If the centre can’t help make the necessary adjustments (their teaching style could be too rigid or too carefree for your child), you may need to move them elsewhere.

There could be a problem with a daycare teacher or another child

This can also be tricky but see what the centre manager recommends.

They may have strategies they can put in place such as making another room teacher your child’s primary caregiver, or if it’s another child causing yours grief, perhaps they can keep the children separated.

If your child is being bullied the centre should have very clear policies about how this will be dealt with as it should not be tolerated.

Your child may be suffering from separation anxiety

Again the centre can probably make recommendations on how to deal with this or advise when this developmental phase is likely to pass.
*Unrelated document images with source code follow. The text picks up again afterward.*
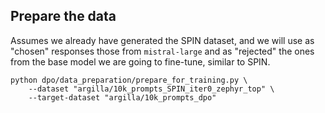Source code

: ## Prepare the data

Assumes we already have generated the SPIN dataset, and we will use as "chosen" responses those from `mistral-large` and as "rejected" the ones from the base model we are going to fine-tune, similar to SPIN.

```console
python dpo/data_preparation/prepare_for_training.py \
    --dataset "argilla/10k_prompts_SPIN_iter0_zephyr_top" \
    --target-dataset "argilla/10k_prompts_dpo"
```
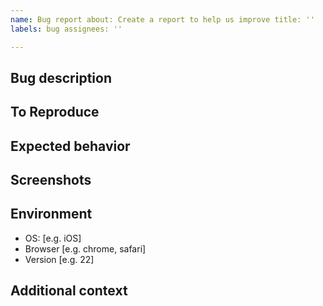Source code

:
 ```yaml
---
name: Bug report about: Create a report to help us improve title: ''
labels: bug assignees: ''

---
```


## Bug description

<!-- A clear and concise description of what the bug is. -->

## To Reproduce

<!--
Steps to reproduce the behavior. Something like:
1. Go to '...'
2. Click on '....'
3. Scroll down to '....'
4. See error
-->

## Expected behavior

<!-- A clear and concise description of what you expected to happen. -->

## Screenshots

<!-- If applicable, add screenshots to help explain your problem. -->

## Environment

<!-- Please fill the following information. -->

- OS: [e.g. iOS]
- Browser [e.g. chrome, safari]
- Version [e.g. 22]

## Additional context

<!-- Add any other context about the problem here. -->
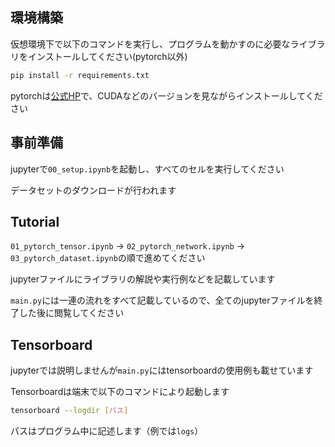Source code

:## 環境構築

仮想環境下で以下のコマンドを実行し、プログラムを動かすのに必要なライブラリをインストールしてください(pytorch以外)

```sh
pip install -r requirements.txt
```

pytorchは[公式HP](https://pytorch.org/get-started/locally/)で、CUDAなどのバージョンを見ながらインストールしてください

## 事前準備

jupyterで`00_setup.ipynb`を起動し、すべてのセルを実行してください

データセットのダウンロードが行われます


## Tutorial

`01_pytorch_tensor.ipynb` → `02_pytorch_network.ipynb` → `03_pytorch_dataset.ipynb`の順で進めてください

jupyterファイルにライブラリの解説や実行例などを記載しています

`main.py`には一連の流れをすべて記載しているので、全てのjupyterファイルを終了した後に閲覧してください


## Tensorboard

jupyterでは説明しませんが`main.py`にはtensorboardの使用例も載せています

Tensorboardは端末で以下のコマンドにより起動します

```sh
tensorboard --logdir [パス]
```
パスはプログラム中に記述します（例では`logs`）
If it never does, you may need to consider moving them elsewhere as it’s likely to be the environment.

At the end of the day, you’ll do the best you can and you will need to take your cues from your child.

After all, no one in your family is gong to be happy if your child isn’t.

The pain of finding alternative arrangements that your child responds well to is going to be worth it long term.

Consider alternatives such as a nanny-share arrangement (whereby you and another family share the cost of a nanny), a mummy-nanny arrangement (when a mum takes care of her own child as well as yours), or family daycare (typically capped at four children).

These types of environments are often less stressful and overwhelming because there simply isn’t as much going on.

Have you experienced similar issues with your children at Day Care? How did you resolve the issues, please share in the comments below.

Image courtesy of Shutterstock.com

 



Biostime


  • My son was not impressed with daycare and it didn’t matter how hard I tried to explain the good side of day care he would always find a negative. I spent most of my time in daycare with my son.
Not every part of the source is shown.